What is needed => The lines to repeat are those below from the one containing "可以查询应用名称、版本、存储空间、包名、签名，支持分类、刷新、排序、搜索" down to the one containing "#### 支持应用名称、包名模糊搜索： ####", both included; reproduce them exactly and nothing else.

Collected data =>
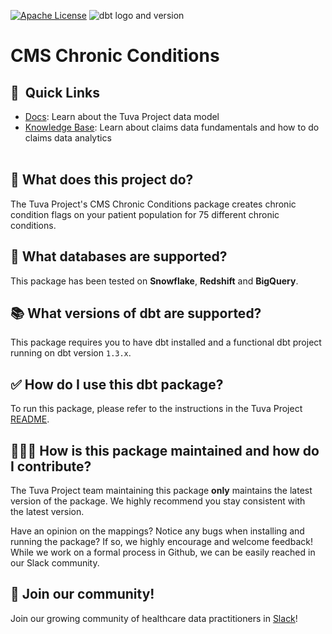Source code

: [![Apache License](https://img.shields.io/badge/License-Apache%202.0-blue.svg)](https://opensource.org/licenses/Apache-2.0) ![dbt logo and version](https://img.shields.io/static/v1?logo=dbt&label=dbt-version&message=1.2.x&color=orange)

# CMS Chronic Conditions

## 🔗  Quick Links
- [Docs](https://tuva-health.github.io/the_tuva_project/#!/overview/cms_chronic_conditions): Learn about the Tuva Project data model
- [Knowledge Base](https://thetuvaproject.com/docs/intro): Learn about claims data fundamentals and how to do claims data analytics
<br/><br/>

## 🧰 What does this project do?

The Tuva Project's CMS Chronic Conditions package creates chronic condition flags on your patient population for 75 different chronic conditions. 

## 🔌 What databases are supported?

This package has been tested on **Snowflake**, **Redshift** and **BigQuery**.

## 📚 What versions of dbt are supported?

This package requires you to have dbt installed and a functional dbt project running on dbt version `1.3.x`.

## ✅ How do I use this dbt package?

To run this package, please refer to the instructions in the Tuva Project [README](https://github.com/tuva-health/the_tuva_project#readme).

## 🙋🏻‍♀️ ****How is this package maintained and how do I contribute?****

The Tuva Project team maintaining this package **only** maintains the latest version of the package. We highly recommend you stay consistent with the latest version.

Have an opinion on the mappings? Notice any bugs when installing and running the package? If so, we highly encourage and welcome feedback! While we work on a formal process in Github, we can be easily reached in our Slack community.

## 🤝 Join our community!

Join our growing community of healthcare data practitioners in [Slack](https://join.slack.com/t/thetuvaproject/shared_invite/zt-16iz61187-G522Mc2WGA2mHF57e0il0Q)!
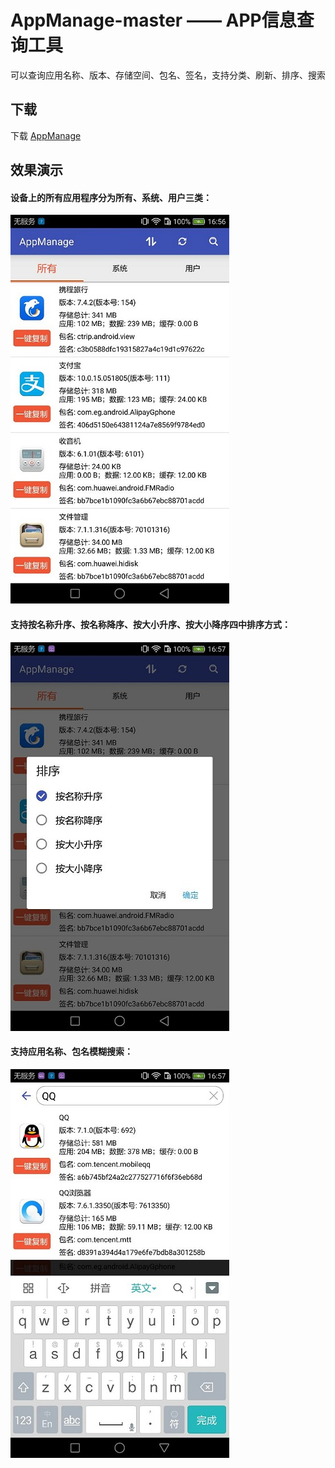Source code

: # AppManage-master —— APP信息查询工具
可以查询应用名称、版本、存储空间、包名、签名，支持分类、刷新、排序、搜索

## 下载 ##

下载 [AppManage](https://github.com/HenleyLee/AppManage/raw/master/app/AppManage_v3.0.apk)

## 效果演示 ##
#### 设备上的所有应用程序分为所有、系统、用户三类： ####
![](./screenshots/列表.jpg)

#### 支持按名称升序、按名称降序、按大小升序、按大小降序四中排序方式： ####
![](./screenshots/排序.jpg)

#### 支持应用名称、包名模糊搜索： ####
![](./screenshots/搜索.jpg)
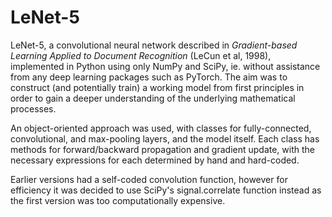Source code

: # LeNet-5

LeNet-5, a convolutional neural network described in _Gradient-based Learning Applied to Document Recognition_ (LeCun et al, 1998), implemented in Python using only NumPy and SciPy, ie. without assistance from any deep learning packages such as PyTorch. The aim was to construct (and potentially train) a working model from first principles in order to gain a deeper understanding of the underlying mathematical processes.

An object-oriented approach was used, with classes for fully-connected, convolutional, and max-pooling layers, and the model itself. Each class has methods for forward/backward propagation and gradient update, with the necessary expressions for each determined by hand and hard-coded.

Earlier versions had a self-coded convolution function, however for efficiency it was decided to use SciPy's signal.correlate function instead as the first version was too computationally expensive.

Response below =>
可以查询应用名称、版本、存储空间、包名、签名，支持分类、刷新、排序、搜索

## 下载 ##

下载 [AppManage](https://github.com/HenleyLee/AppManage/raw/master/app/AppManage_v3.0.apk)

## 效果演示 ##
#### 设备上的所有应用程序分为所有、系统、用户三类： ####
![](./screenshots/列表.jpg)

#### 支持按名称升序、按名称降序、按大小升序、按大小降序四中排序方式： ####
![](./screenshots/排序.jpg)

#### 支持应用名称、包名模糊搜索： ####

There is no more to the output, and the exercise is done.